Side effects of chemotherapy

Chemotherapy drugs are active against all dividing cells so tissues such as bone marrow, hair follicles, and the lining of the gut and bladder are all affected by chemotherapy and this explains why it causes unpleasant side effects. There are now treatments to combat most of these side effects.

Bone marrow suppression

Most chemotherapy drugs reduce the production of blood cells in the bone marrow. There are different types of cells in the blood and these include:

• white cells, which help fight off infection

• red cells, which carry oxygen round the body

• platelets, which are important for blood clotting.

If the production of any of these is markedly reduced by the chemotherapy, this could result in the problems listed below. If you develop any of these problems you should contact your doctor and get some advice.

A lowered resistance to infection

You will have blood counts taken before every cycle of chemotherapy. If your white count is low the chemotherapy may be put off, the dose may be reduced or you may be given a drug to stimulate white cell production.

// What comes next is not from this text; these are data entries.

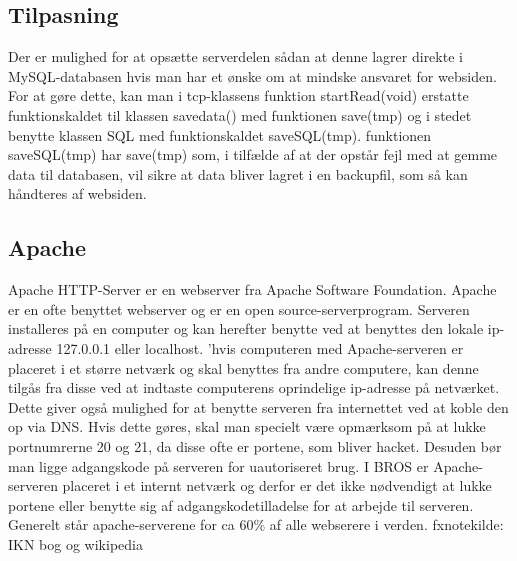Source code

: \subsection{Tilpasning}
Der er mulighed for at opsætte serverdelen sådan at denne lagrer direkte i MySQL-databasen hvis man har et ønske om at mindske ansvaret for websiden. For at gøre dette, kan man i tcp-klassens funktion startRead(void) erstatte funktionskaldet til klassen savedata() med funktionen save(tmp) og i stedet benytte klassen SQL med funktionskaldet saveSQL(tmp). funktionen saveSQL(tmp) har save(tmp) som, i tilfælde af at der opstår fejl med at gemme data til databasen, vil sikre at data bliver lagret i en backupfil, som så kan håndteres af websiden.

\subsection{Apache}
Apache HTTP-Server er en webserver fra Apache Software Foundation. Apache er en ofte benyttet webserver og er en open source-serverprogram. Serveren installeres på en computer og kan herefter benytte ved at benyttes den lokale ip-adresse 127.0.0.1 eller localhost. 'hvis computeren med Apache-serveren er placeret i et større netværk og skal benyttes fra andre computere, kan denne tilgås fra disse ved at indtaste computerens oprindelige ip-adresse på netværket. Dette giver også mulighed for at benytte serveren fra internettet ved at koble den op via DNS. Hvis dette gøres, skal man specielt være opmærksom på at lukke portnumrerne 20 og 21, da disse ofte er portene, som bliver hacket. Desuden bør man ligge adgangskode på serveren for uautoriseret brug. I BROS er Apache-serveren placeret i et internt netværk og derfor er det ikke nødvendigt at lukke portene eller benytte sig af adgangskodetilladelse for at arbejde til serveren.
Generelt står apache-serverene for ca 60\% af alle webserere i verden.
fxnote{kilde: IKN bog og wikipedia}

The lowest levels of white count occur about seven to ten days after a dose of chemotherapy. It is very important if you feel hot or unwell and have any flu-like symptoms, including signs of fever, to contact the hospital immediately because these are signs of an infection.

If this happens, you usually have to go into hospital and receive antibiotics. If this happens for subsequent courses of chemotherapy a drug to stimulate your bone marrow to produce white cells can be given or the dose of the drug can be lowered to stop this happening again.

Anaemia (deficiency of red blood cells)

You can feel tired, lethargic, and dizzy and breathless if you are anaemic. If you are very anaemic this can be treated by a blood transfusion. Another option is to give you a drug called erythropoietin, which stimulates your bone marrow to produce more red cells.

Bruising/bleeding

Signs of a low platelet count include nosebleeds, bruising and unexplained bleeding. This can occur between cycles of chemotherapy and is a consequence of the effect of the chemotherapy on the production of platelets which play an important role in blood clotting.

Nausea and vomiting

These are very upsetting side effects and the doctors and nurses who give chemotherapy will work very hard at trying to prevent them. Anti-sickness medication will be started before you get chemotherapy and will continue for a few days afterwards. Even if you are feeling well you should take the medication because prevention is better than cure.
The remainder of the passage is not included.